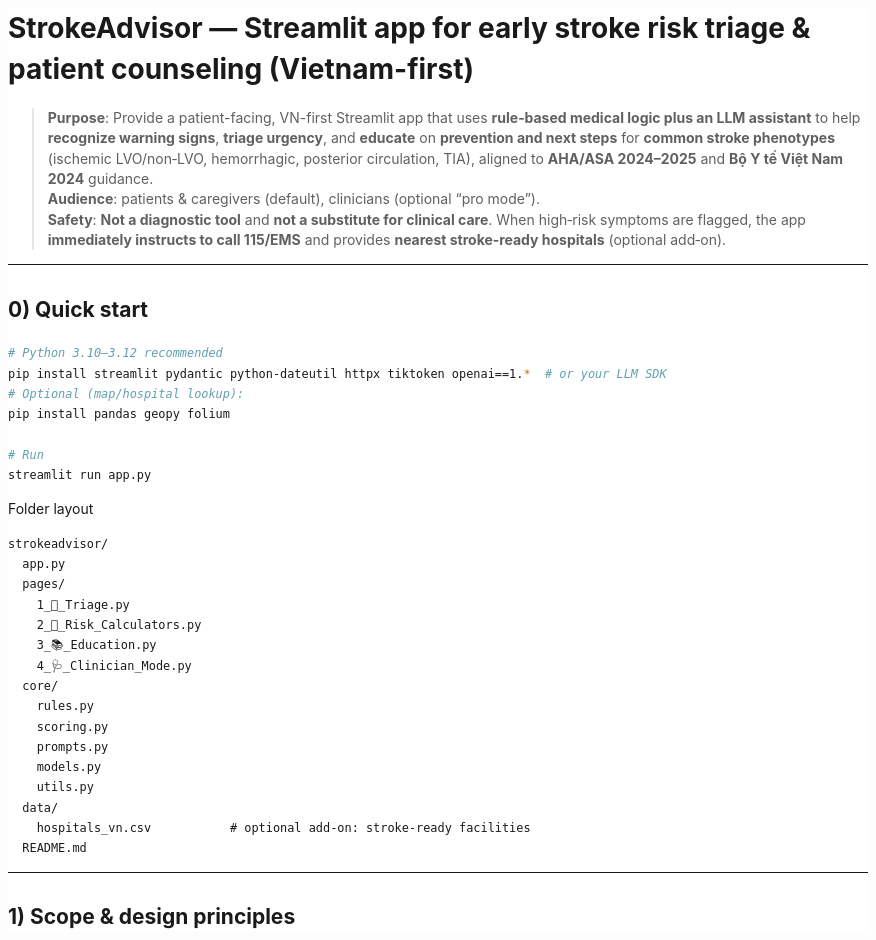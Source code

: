 # StrokeAdvisor — Streamlit app for early stroke risk triage & patient counseling (Vietnam-first)

> **Purpose**: Provide a patient-facing, VN-first Streamlit app that uses **rule‑based medical logic plus an LLM assistant** to help **recognize warning signs**, **triage urgency**, and **educate** on **prevention and next steps** for **common stroke phenotypes** (ischemic LVO/non‑LVO, hemorrhagic, posterior circulation, TIA), aligned to **AHA/ASA 2024–2025** and **Bộ Y tế Việt Nam 2024** guidance.  
> **Audience**: patients & caregivers (default), clinicians (optional “pro mode”).  
> **Safety**: **Not a diagnostic tool** and **not a substitute for clinical care**. When high‑risk symptoms are flagged, the app **immediately instructs to call 115/EMS** and provides **nearest stroke‑ready hospitals** (optional add‑on).

---

## 0) Quick start

```bash
# Python 3.10–3.12 recommended
pip install streamlit pydantic python-dateutil httpx tiktoken openai==1.*  # or your LLM SDK
# Optional (map/hospital lookup):
pip install pandas geopy folium

# Run
streamlit run app.py
```

Folder layout
```
strokeadvisor/
  app.py
  pages/
    1_🧭_Triage.py
    2_🧮_Risk_Calculators.py
    3_📚_Education.py
    4_🩺_Clinician_Mode.py
  core/
    rules.py
    scoring.py
    prompts.py
    models.py
    utils.py
  data/
    hospitals_vn.csv           # optional add-on: stroke-ready facilities
  README.md
```

---

## 1) Scope & design principles
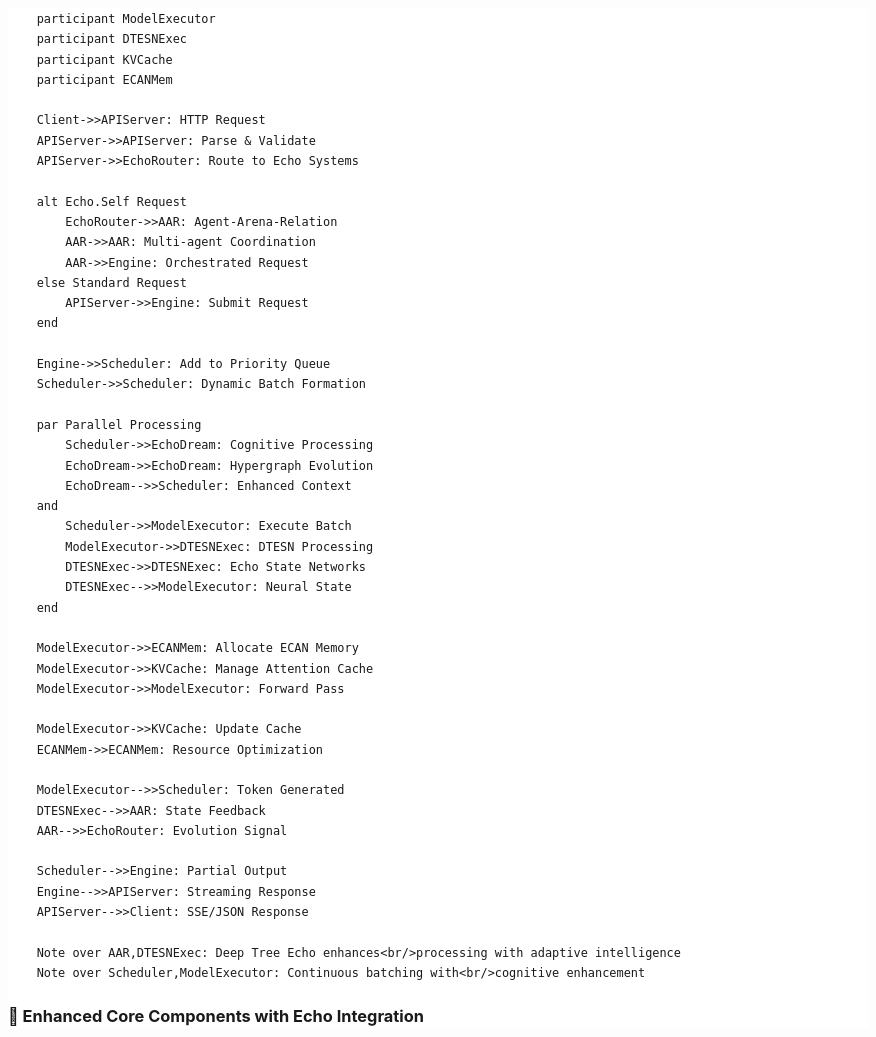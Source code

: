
 ```mermaid
    participant ModelExecutor
    participant DTESNExec
    participant KVCache
    participant ECANMem
    
    Client->>APIServer: HTTP Request
    APIServer->>APIServer: Parse & Validate
    APIServer->>EchoRouter: Route to Echo Systems
    
    alt Echo.Self Request
        EchoRouter->>AAR: Agent-Arena-Relation
        AAR->>AAR: Multi-agent Coordination
        AAR->>Engine: Orchestrated Request
    else Standard Request
        APIServer->>Engine: Submit Request
    end
    
    Engine->>Scheduler: Add to Priority Queue
    Scheduler->>Scheduler: Dynamic Batch Formation
    
    par Parallel Processing
        Scheduler->>EchoDream: Cognitive Processing
        EchoDream->>EchoDream: Hypergraph Evolution
        EchoDream-->>Scheduler: Enhanced Context
    and
        Scheduler->>ModelExecutor: Execute Batch
        ModelExecutor->>DTESNExec: DTESN Processing
        DTESNExec->>DTESNExec: Echo State Networks
        DTESNExec-->>ModelExecutor: Neural State
    end
    
    ModelExecutor->>ECANMem: Allocate ECAN Memory
    ModelExecutor->>KVCache: Manage Attention Cache
    ModelExecutor->>ModelExecutor: Forward Pass
    
    ModelExecutor->>KVCache: Update Cache
    ECANMem->>ECANMem: Resource Optimization
    
    ModelExecutor-->>Scheduler: Token Generated
    DTESNExec-->>AAR: State Feedback
    AAR-->>EchoRouter: Evolution Signal
    
    Scheduler-->>Engine: Partial Output
    Engine-->>APIServer: Streaming Response
    APIServer-->>Client: SSE/JSON Response
    
    Note over AAR,DTESNExec: Deep Tree Echo enhances<br/>processing with adaptive intelligence
    Note over Scheduler,ModelExecutor: Continuous batching with<br/>cognitive enhancement
```

### 🧠 Enhanced Core Components with Echo Integration
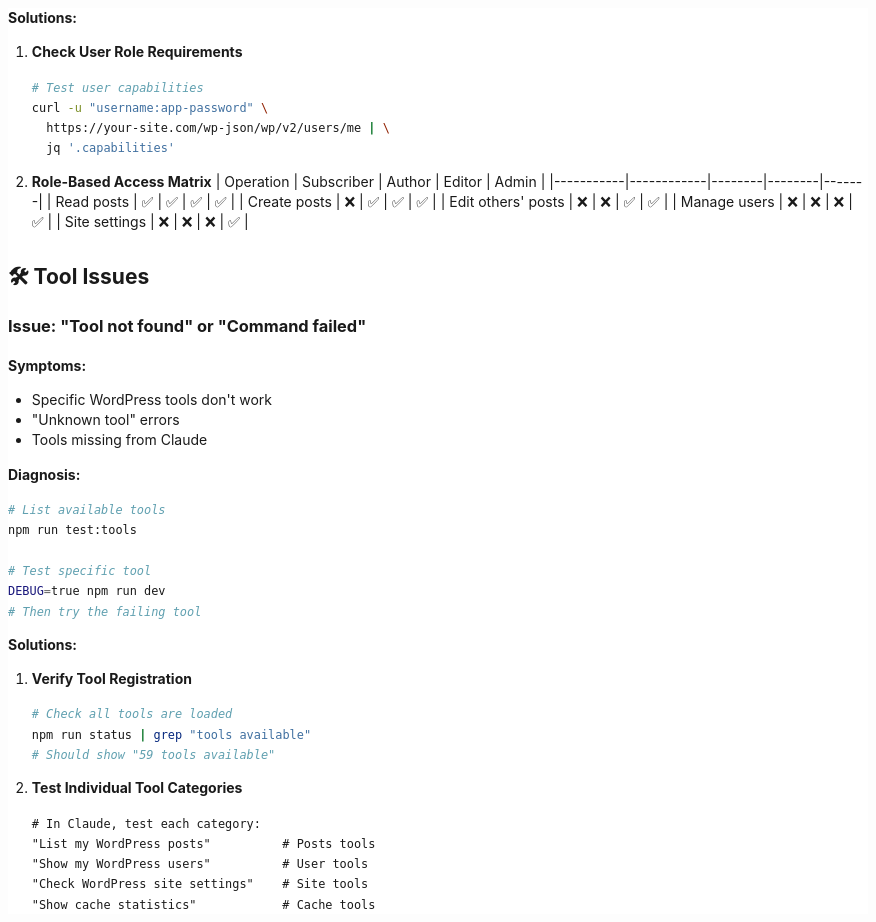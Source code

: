 **Solutions:**

1. **Check User Role Requirements**
   ```bash
   # Test user capabilities
   curl -u "username:app-password" \
     https://your-site.com/wp-json/wp/v2/users/me | \
     jq '.capabilities'
   ```

2. **Role-Based Access Matrix**
   | Operation | Subscriber | Author | Editor | Admin |
   |-----------|------------|--------|--------|-------|
   | Read posts | ✅ | ✅ | ✅ | ✅ |
   | Create posts | ❌ | ✅ | ✅ | ✅ |
   | Edit others' posts | ❌ | ❌ | ✅ | ✅ |
   | Manage users | ❌ | ❌ | ❌ | ✅ |
   | Site settings | ❌ | ❌ | ❌ | ✅ |

## 🛠️ Tool Issues

### Issue: "Tool not found" or "Command failed"

**Symptoms:**
- Specific WordPress tools don't work
- "Unknown tool" errors
- Tools missing from Claude

**Diagnosis:**
```bash
# List available tools
npm run test:tools

# Test specific tool
DEBUG=true npm run dev
# Then try the failing tool
```

**Solutions:**

1. **Verify Tool Registration**
   ```bash
   # Check all tools are loaded
   npm run status | grep "tools available"
   # Should show "59 tools available"
   ```

2. **Test Individual Tool Categories**
   ```text
   # In Claude, test each category:
   "List my WordPress posts"          # Posts tools
   "Show my WordPress users"          # User tools
   "Check WordPress site settings"    # Site tools
   "Show cache statistics"            # Cache tools
   ```
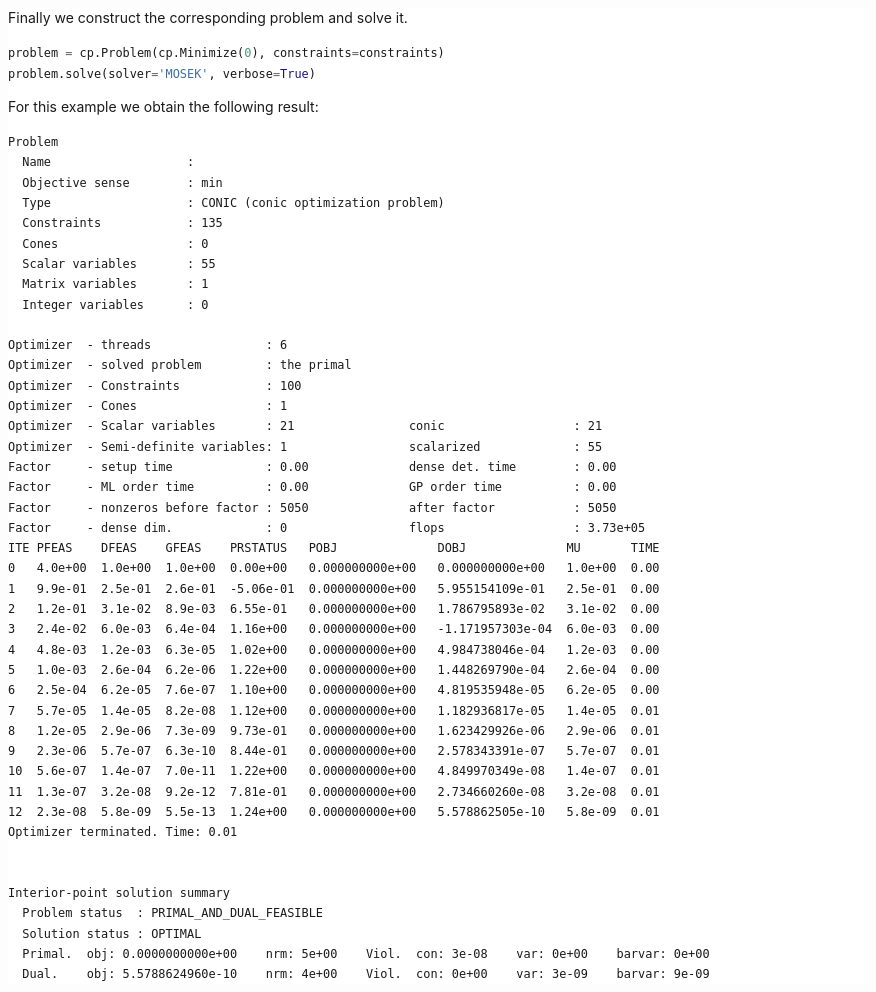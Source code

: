 Finally we construct the corresponding problem and solve it.

```python
problem = cp.Problem(cp.Minimize(0), constraints=constraints)
problem.solve(solver='MOSEK', verbose=True)
```

For this example we obtain the following result:

```
Problem
  Name                   :
  Objective sense        : min
  Type                   : CONIC (conic optimization problem)
  Constraints            : 135
  Cones                  : 0
  Scalar variables       : 55
  Matrix variables       : 1
  Integer variables      : 0

Optimizer  - threads                : 6
Optimizer  - solved problem         : the primal
Optimizer  - Constraints            : 100
Optimizer  - Cones                  : 1
Optimizer  - Scalar variables       : 21                conic                  : 21
Optimizer  - Semi-definite variables: 1                 scalarized             : 55
Factor     - setup time             : 0.00              dense det. time        : 0.00
Factor     - ML order time          : 0.00              GP order time          : 0.00
Factor     - nonzeros before factor : 5050              after factor           : 5050
Factor     - dense dim.             : 0                 flops                  : 3.73e+05
ITE PFEAS    DFEAS    GFEAS    PRSTATUS   POBJ              DOBJ              MU       TIME
0   4.0e+00  1.0e+00  1.0e+00  0.00e+00   0.000000000e+00   0.000000000e+00   1.0e+00  0.00
1   9.9e-01  2.5e-01  2.6e-01  -5.06e-01  0.000000000e+00   5.955154109e-01   2.5e-01  0.00
2   1.2e-01  3.1e-02  8.9e-03  6.55e-01   0.000000000e+00   1.786795893e-02   3.1e-02  0.00
3   2.4e-02  6.0e-03  6.4e-04  1.16e+00   0.000000000e+00   -1.171957303e-04  6.0e-03  0.00
4   4.8e-03  1.2e-03  6.3e-05  1.02e+00   0.000000000e+00   4.984738046e-04   1.2e-03  0.00
5   1.0e-03  2.6e-04  6.2e-06  1.22e+00   0.000000000e+00   1.448269790e-04   2.6e-04  0.00
6   2.5e-04  6.2e-05  7.6e-07  1.10e+00   0.000000000e+00   4.819535948e-05   6.2e-05  0.00
7   5.7e-05  1.4e-05  8.2e-08  1.12e+00   0.000000000e+00   1.182936817e-05   1.4e-05  0.01
8   1.2e-05  2.9e-06  7.3e-09  9.73e-01   0.000000000e+00   1.623429926e-06   2.9e-06  0.01
9   2.3e-06  5.7e-07  6.3e-10  8.44e-01   0.000000000e+00   2.578343391e-07   5.7e-07  0.01
10  5.6e-07  1.4e-07  7.0e-11  1.22e+00   0.000000000e+00   4.849970349e-08   1.4e-07  0.01
11  1.3e-07  3.2e-08  9.2e-12  7.81e-01   0.000000000e+00   2.734660260e-08   3.2e-08  0.01
12  2.3e-08  5.8e-09  5.5e-13  1.24e+00   0.000000000e+00   5.578862505e-10   5.8e-09  0.01
Optimizer terminated. Time: 0.01


Interior-point solution summary
  Problem status  : PRIMAL_AND_DUAL_FEASIBLE
  Solution status : OPTIMAL
  Primal.  obj: 0.0000000000e+00    nrm: 5e+00    Viol.  con: 3e-08    var: 0e+00    barvar: 0e+00
  Dual.    obj: 5.5788624960e-10    nrm: 4e+00    Viol.  con: 0e+00    var: 3e-09    barvar: 9e-09
```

━━━━━━━━━━━━━━━━

• _Work instructions_:
Copy out, from the material above, each line in which the string "State" is found.

• _Output_:
        DTESNExec->>DTESNExec: Echo State Networks
        DTESNExec-->>ModelExecutor: Neural State
    DTESNExec-->>AAR: State Feedback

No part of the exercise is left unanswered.